Hamlet in History
Oh, Hamlet. It always comes back you to you.
calimac and I have been having a conversation (interesting to me and I hope to him) about Shakespeare’s historical sense, or lack of it. This post isn’t really a contribution to that discussion, but it grows from it at a tangent.
My feeling about Shakespeare, as I was saying the earlier post, is that he often leaves his settings ambiguous in terms of both time and place. Perhaps he doesn’t care about being specific, or lacking a modern historical sense he doesn’t realize what it would mean to be specific, or perhaps he’s being deliberately unspecific in order to futureproof the present text. These possibilities are neither exhaustive not entirely mutually exclusive, of course, nor does the same answer necessarily apply to every text. Whatever Shakespeare’s intention, however, it’s worth considering the effects that historical and geographical ambiguity may have, beyond an aesthetically pleasing (or not) vagueness. Take Hamlet, for example. The earliest major source is Saxo Grammaticus in the twelfth century. His Amleth is a fairly brutal tale with its roots in Denmark’s pre-Christian past, and manifests a largely pre-Christian attitude to such matters as blood-feud, rape, murder, family obligation, etc. Shakespeare got the story from the longer version by Belleforest, and no doubt other sources such as Kyd’s Hamlet. By the time Shakespeare got his hands on it the story bore the mark of Renaissance, twelfth-century and perhaps pre-Christian ways of thinking, which aren’t altogether compatible - though whether that is more apparent to us than it was to him is a debatable point.

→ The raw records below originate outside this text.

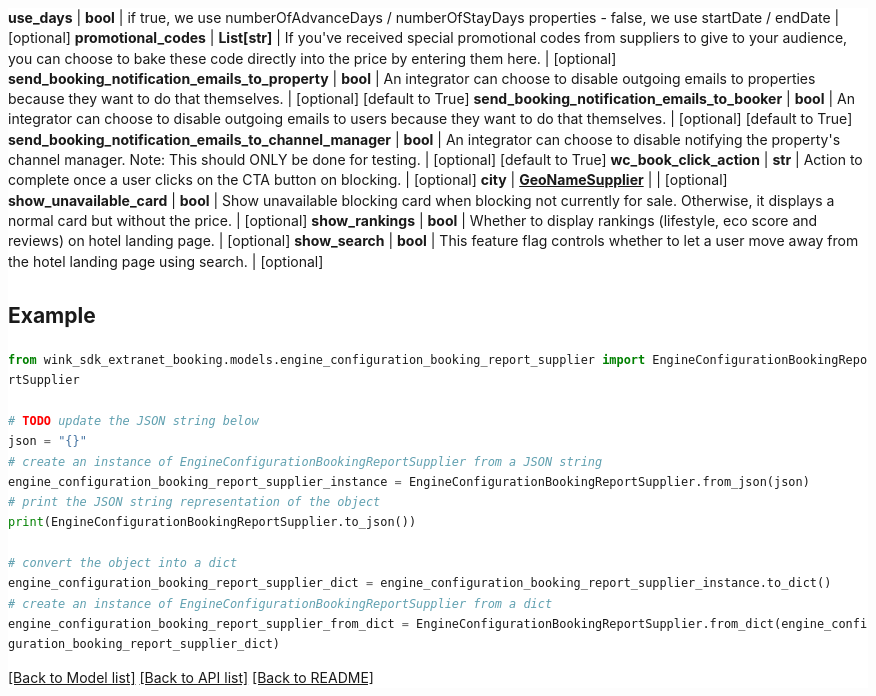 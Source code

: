 **use_days** | **bool** | if true, we use numberOfAdvanceDays / numberOfStayDays properties - false, we use startDate / endDate | [optional] 
**promotional_codes** | **List[str]** | If you&#39;ve received special promotional codes from suppliers to give to your audience, you can choose to bake these code directly into the price by entering them here. | [optional] 
**send_booking_notification_emails_to_property** | **bool** | An integrator can choose to disable outgoing emails to properties because they want to do that themselves. | [optional] [default to True]
**send_booking_notification_emails_to_booker** | **bool** | An integrator can choose to disable outgoing emails to users because they want to do that themselves. | [optional] [default to True]
**send_booking_notification_emails_to_channel_manager** | **bool** | An integrator can choose to disable notifying the property&#39;s channel manager. Note: This should ONLY be done for testing. | [optional] [default to True]
**wc_book_click_action** | **str** | Action to complete once a user clicks on the CTA button on blocking. | [optional] 
**city** | [**GeoNameSupplier**](GeoNameSupplier.md) |  | [optional] 
**show_unavailable_card** | **bool** | Show unavailable blocking card when blocking not currently for sale. Otherwise, it displays a normal card but without the price. | [optional] 
**show_rankings** | **bool** | Whether to display rankings (lifestyle, eco score and reviews) on hotel landing page. | [optional] 
**show_search** | **bool** | This feature flag controls whether to let a user move away from the hotel landing page using search. | [optional] 

## Example

```python
from wink_sdk_extranet_booking.models.engine_configuration_booking_report_supplier import EngineConfigurationBookingReportSupplier

# TODO update the JSON string below
json = "{}"
# create an instance of EngineConfigurationBookingReportSupplier from a JSON string
engine_configuration_booking_report_supplier_instance = EngineConfigurationBookingReportSupplier.from_json(json)
# print the JSON string representation of the object
print(EngineConfigurationBookingReportSupplier.to_json())

# convert the object into a dict
engine_configuration_booking_report_supplier_dict = engine_configuration_booking_report_supplier_instance.to_dict()
# create an instance of EngineConfigurationBookingReportSupplier from a dict
engine_configuration_booking_report_supplier_from_dict = EngineConfigurationBookingReportSupplier.from_dict(engine_configuration_booking_report_supplier_dict)
```
[[Back to Model list]](../README.md#documentation-for-models) [[Back to API list]](../README.md#documentation-for-api-endpoints) [[Back to README]](../README.md)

So, when is Shakespeare’s Hamlet set? If we seek a definitive answer, we’ll be disappointed. The court looks like a sixteenth-century court in many ways, and Hamlet, like a good Renaissance prince (but very unlike a twelfth-century one), has gone to Germany to get himself a university education. He fences with foils, too, the very model of a modern Prince of Denmark. On the other hand, the Danish king has authority over the King of England, which seems to throw the date back into Viking days. Also, the King is elected rather than succeeding by right of succession – again, a throwback to the days of Amleth. (Despite this, I’ve read in many an essay that Claudius has usurped the throne that should be Hamlet’s by right, so perhaps the play isn’t as clear about this as it might be, or perhaps my students are seeing what they want to.) One could multiply examples: the short answer is that the play is set both in the early medieval period and in the sixteenth-century. Or, if you prefer, in neither, or in some atemporal story-zone. Whatever.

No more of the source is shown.